**DIRECTIONS FOR THIS TASK**
Look in the data below for the line that has "- [ ] Transiction", then print exactly every line from there through the line that has "- Email: eldos.baktybekov@gmail.com", leaving pictures out.

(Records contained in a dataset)
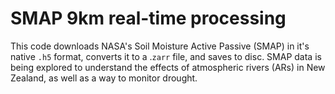 # SMAP 9km real-time processing 

This code downloads NASA's Soil Moisture Active Passive (SMAP) in it's native `.h5` format, converts it to a .`zarr` file, and saves to disc. SMAP data is being explored to understand the effects of atmospheric rivers (ARs) in New Zealand, as well as a way to monitor drought. <br>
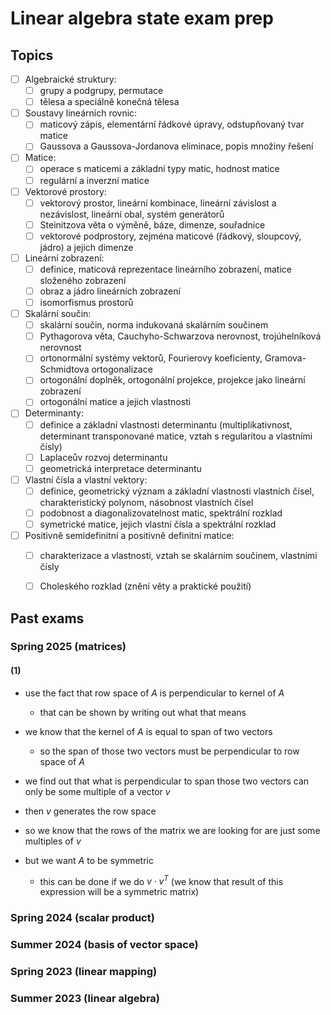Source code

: # Linear algebra state exam prep

## Topics

- [ ] Algebraické struktury:
  - [ ] grupy a podgrupy, permutace
  - [ ] tělesa a speciálně konečná tělesa
- [ ] Soustavy lineárních rovnic:
  - [ ] maticový zápis, elementární řádkové úpravy, odstupňovaný tvar matice
  - [ ] Gaussova a Gaussova-Jordanova eliminace, popis množiny řešení
- [ ] Matice:
  - [ ] operace s maticemi a základní typy matic, hodnost matice
  - [ ] regulární a inverzní matice
- [ ] Vektorové prostory:
  - [ ] vektorový prostor, lineární kombinace, lineární závislost a nezávislost, lineární obal, systém generátorů
  - [ ] Steinitzova věta o výměně, báze, dimenze, souřadnice
  - [ ] vektorové podprostory, zejména maticové (řádkový, sloupcový, jádro) a jejich dimenze
- [ ] Lineární zobrazení:
  - [ ] definice, maticová reprezentace lineárního zobrazení, matice složeného zobrazení
  - [ ] obraz a jádro lineárních zobrazení
  - [ ] isomorfismus prostorů
- [ ] Skalární součin:
  - [ ] skalární součin, norma indukovaná skalárním součinem
  - [ ] Pythagorova věta, Cauchyho-Schwarzova nerovnost, trojúhelníková nerovnost
  - [ ] ortonormální systémy vektorů, Fourierovy koeficienty, Gramova-Schmidtova ortogonalizace
  - [ ] ortogonální doplněk, ortogonální projekce, projekce jako lineární zobrazení
  - [ ] ortogonální matice a jejich vlastnosti
- [ ] Determinanty:
  - [ ] definice a základní vlastnosti determinantu (multiplikativnost, determinant transponované matice, vztah s
  regularitou a vlastními čísly)
  - [ ] Laplaceův rozvoj determinantu
  - [ ] geometrická interpretace determinantu
- [ ] Vlastní čísla a vlastní vektory:
  - [ ] definice, geometrický význam a základní vlastnosti vlastních čísel, charakteristický polynom, násobnost
  vlastních čísel
  - [ ] podobnost a diagonalizovatelnost matic, spektrální rozklad
  - [ ] symetrické matice, jejich vlastní čísla a spektrální rozklad
- [ ] Positivně semidefinitní a positivně definitní matice:
  - [ ] charakterizace a vlastnosti, vztah se skalárním součinem, vlastními čísly
  - [ ] Choleského rozklad (znění věty a praktické použití)


## Past exams

### Spring 2025 (matrices)

#### (1)

- use the fact that row space of $A$ is perpendicular to kernel of $A$
  - that can be shown by writing out what that means

- we know that the kernel of $A$ is equal to span of two vectors
  - so the span of those two vectors must be perpendicular to row space of $A$

- we find out that what is perpendicular to span those two vectors can only be some multiple of a vector $v$

- then $v$ generates the row space

- so we know that the rows of the matrix we are looking for are just some multiples of $v$

- but we want $A$ to be symmetric
  - this can be done if we do $v \cdot v^T$ (we know that result of this expression will be a symmetric matrix)

### Spring 2024 (scalar product)

### Summer 2024 (basis of vector space)

### Spring 2023 (linear mapping)

### Summer 2023 (linear algebra)

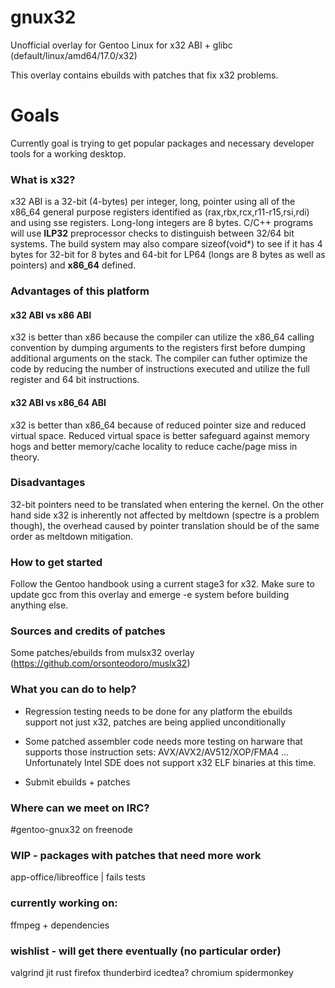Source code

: # gnux32

Unofficial overlay for Gentoo Linux for x32 ABI + glibc (default/linux/amd64/17.0/x32)

This overlay contains ebuilds with patches that fix x32 problems.

# Goals

Currently goal is trying to get popular packages and necessary developer tools for a working desktop.

### What is x32?

x32 ABI is a 32-bit (4-bytes) per integer, long, pointer using all of the x86_64 general purpose registers identified as (rax,rbx,rcx,r11-r15,rsi,rdi) and using sse registers.  Long-long integers are 8 bytes.  C/C++ programs will use __ILP32__ preprocessor checks to distinguish between 32/64 bit systems.  The build system may also compare sizeof(void*) to see if it has 4 bytes for 32-bit for 8 bytes and 64-bit for LP64 (longs are 8 bytes as well as pointers) and __x86_64__ defined.  

### Advantages of this platform

#### x32 ABI vs x86 ABI
x32 is better than x86 because the compiler can utilize the x86_64 calling convention by dumping arguments to the registers first before dumping additional arguments on the stack.  The compiler can futher optimize the code by reducing the number of instructions executed and utilize the full register and 64 bit instructions.

#### x32 ABI vs x86_64 ABI
x32 is better than x86_64 because of reduced pointer size and reduced virtual space.  Reduced virtual space is better safeguard against memory hogs and better memory/cache locality to reduce cache/page miss in theory.

### Disadvantages

32-bit pointers need to be translated when entering the kernel. On the other hand side x32 is inherently not affected by meltdown (spectre is a problem though), the overhead caused by pointer translation should be of the same order as meltdown mitigation.

### How to get started

Follow the Gentoo handbook using a current stage3 for x32. Make sure to update gcc from this overlay and emerge -e system before building anything else.

### Sources and credits of patches

Some patches/ebuilds from mulsx32 overlay (https://github.com/orsonteodoro/muslx32)

### What you can do to help?

* Regression testing needs to be done for any platform the ebuilds support not just x32, patches are being applied unconditionally
* Some patched assembler code needs more testing on harware that supports those instruction sets: AVX/AVX2/AV512/XOP/FMA4 ...
  Unfortunately Intel SDE does not support x32 ELF binaries at this time. 

* Submit ebuilds + patches

### Where can we meet on IRC?

#gentoo-gnux32 on freenode

### WIP - packages with patches that need more work

app-office/libreoffice | fails tests

### currently working on:

ffmpeg + dependencies

### wishlist - will get there eventually (no particular order)

valgrind
jit
rust
firefox
thunderbird
icedtea?
chromium
spidermonkey

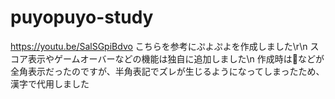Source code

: # puyopuyo-study
https://youtu.be/SalSGpiBdvo
こちらを参考にぷよぷよを作成しました\r\n
スコア表示やゲームオーバーなどの機能は独自に追加しました\n
作成時は🔳などが全角表示だったのですが、半角表記でズレが生じるようになってしまったため、漢字で代用しました
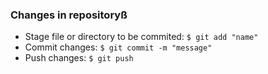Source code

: ### Changes in repositoryß
* Stage file or directory to be commited: `$ git add "name"`
* Commit changes: `$ git commit -m "message"`
* Push changes: `$ git push`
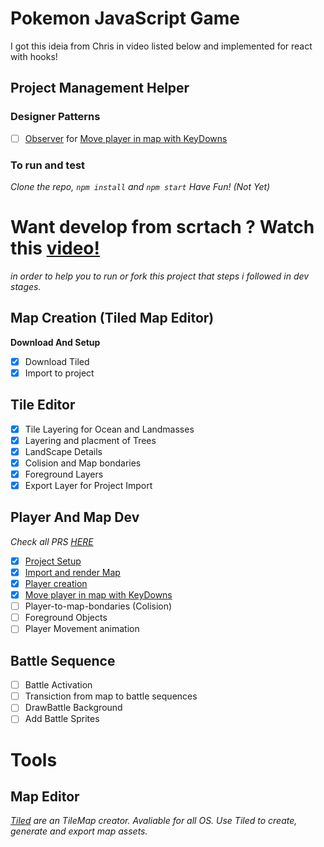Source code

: # Pokemon JavaScript Game
I got this ideia from Chris in video listed below and implemented for react with hooks!
## Project Management Helper
### Designer Patterns
- [ ] [Observer]() for [Move player in map with KeyDowns](https://github.com/openfordevs/pokemon-javascript-react-game/pull/18)
### To run and test 
_Clone the repo, `npm install` and `npm start` Have Fun! (Not Yet)_
# Want develop from scrtach ? Watch this [video!](https://www.youtube.com/watch?v=yP5DKzriqXA)
_in order to help you to run or fork this project that steps i followed in dev stages._
## Map Creation (Tiled Map Editor)
**Download And Setup**
- [x] Download Tiled
- [x] Import to project 
## Tile Editor
- [x] Tile Layering for Ocean and Landmasses
- [x] Layering and placment of Trees
- [x] LandScape Details
- [x] Colision and Map bondaries
- [x] Foreground Layers
- [x] Export Layer for Project Import
## Player And Map Dev
_Check all PRS [HERE](https://github.com/openfordevs/pokemon-javascript-react-game/pulls?q=is%3Apr+is%3Aclosed)_
- [x] [Project Setup](https://github.com/openfordevs/pokemon-javascript-react-game/pull/3)
- [x] [Import and render Map](https://github.com/openfordevs/pokemon-javascript-react-game/pull/7)
- [x] [Player creation](https://github.com/openfordevs/pokemon-javascript-react-game/pull/9)
- [x] [Move player in map with KeyDowns](https://github.com/openfordevs/pokemon-javascript-react-game/pull/18)
- [ ] Player-to-map-bondaries (Colision)
- [ ] Foreground Objects
- [ ] Player Movement animation
## Battle Sequence
- [ ] Battle Activation
- [ ] Transiction from map to battle sequences
- [ ] DrawBattle Background
- [ ] Add Battle Sprites

# Tools
## Map Editor
_[Tiled](https://www.mapeditor.org) are an TileMap creator. Avaliable for all OS. Use Tiled to create, generate and export map assets._
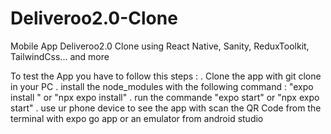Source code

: # Deliveroo2.0-Clone
Mobile App Deliveroo2.0 Clone using React Native, Sanity, ReduxToolkit, TailwindCss... and more

To test the App you have to follow this steps :
. Clone the app with git clone in your PC
. install the node_modules with the following command : "expo install " or "npx expo install"
. run the commande "expo start" or "npx expo start"
. use ur phone device to see the app with scan the QR Code from the terminal with expo go app  or an emulator from android studio
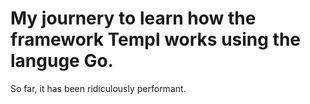 <h1>My journery to learn how the framework Templ works using the languge Go.</h1>

<p>So far, it has been ridiculously performant.</p>
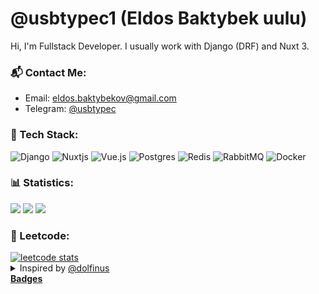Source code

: # @usbtypec1 (Eldos Baktybek uulu)

Hi, I'm Fullstack Developer. I usually work with Django (DRF) and Nuxt 3.

### 📬 Contact Me:
  - Email: eldos.baktybekov@gmail.com
  - Telegram: [@usbtypec](https://usbtypec.t.me/)

### 📱 Tech Stack:
  ![Django](https://img.shields.io/badge/django-%23092E20.svg?style=for-the-badge&logo=django&logoColor=white)
  ![Nuxtjs](https://img.shields.io/badge/Nuxt-002E3B?style=for-the-badge&logo=nuxtdotjs&logoColor=#00DC82)
  ![Vue.js](https://img.shields.io/badge/vuejs-%2335495e.svg?style=for-the-badge&logo=vuedotjs&logoColor=%234FC08D)
  ![Postgres](https://img.shields.io/badge/postgres-%23316192.svg?style=for-the-badge&logo=postgresql&logoColor=white)
  ![Redis](https://img.shields.io/badge/redis-%23DD0031.svg?style=for-the-badge&logo=redis&logoColor=white)
  ![RabbitMQ](https://img.shields.io/badge/Rabbitmq-FF6600?style=for-the-badge&logo=rabbitmq&logoColor=white)
  ![Docker](https://img.shields.io/badge/docker-%230db7ed.svg?style=for-the-badge&logo=docker&logoColor=white)

### 📊 Statistics:
  ![](http://github-profile-summary-cards.vercel.app/api/cards/profile-details?username=usbtypec1&theme=2077)
  ![](http://github-profile-summary-cards.vercel.app/api/cards/stats?username=usbtypec1&theme=2077)
  ![](http://github-profile-summary-cards.vercel.app/api/cards/productive-time?username=usbtypec1&theme=2077&utcOffset=6)

### 🚀 Leetcode:
  <a href="https://leetcode.com/usbtypec/">
    <img src="https://leetcode-stats.vercel.app/api?username=usbtypec&theme=Dark" alt="leetcode stats">
  </a>

<details>
  <summary>Inspired by <a href="https://github.com/dolfinus/dolfinus">@dolfinus</a></summary>
</details>
<b><a href="https://github.com/Ileriayo/markdown-badges">Badges</a></b>
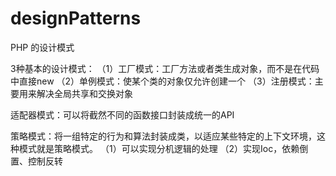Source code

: # designPatterns
PHP 的设计模式

3种基本的设计模式：
（1）工厂模式：工厂方法或者类生成对象，而不是在代码中直接new
（2）单例模式：使某个类的对象仅允许创建一个
（3）注册模式：主要用来解决全局共享和交换对象

适配器模式：可以将截然不同的函数接口封装成统一的API

策略模式：将一组特定的行为和算法封装成类，以适应某些特定的上下文环境，这种模式就是策略模式。
（1）可以实现分机逻辑的处理
（2）实现Ioc，依赖倒置、控制反转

**PROBLEM SOLUTION**
- [ ] Transiction from map to battle sequences
- [ ] DrawBattle Background
- [ ] Add Battle Sprites

# Tools
## Map Editor
_[Tiled](https://www.mapeditor.org) are an TileMap creator. Avaliable for all OS. Use Tiled to create, generate and export map assets._
Source code

: # Deliveroo2.0-Clone
Mobile App Deliveroo2.0 Clone using React Native, Sanity, ReduxToolkit, TailwindCss... and more

To test the App you have to follow this steps :
. Clone the app with git clone in your PC
. install the node_modules with the following command : "expo install " or "npx expo install"
. run the commande "expo start" or "npx expo start"
. use ur phone device to see the app with scan the QR Code from the terminal with expo go app  or an emulator from android studio
 <h1>My journery to learn how the framework Templ works using the languge Go.</h1>

<p>So far, it has been ridiculously performant.</p>
Source code

: # @usbtypec1 (Eldos Baktybek uulu)

Hi, I'm Fullstack Developer. I usually work with Django (DRF) and Nuxt 3.

### 📬 Contact Me:
  - Email: eldos.baktybekov@gmail.com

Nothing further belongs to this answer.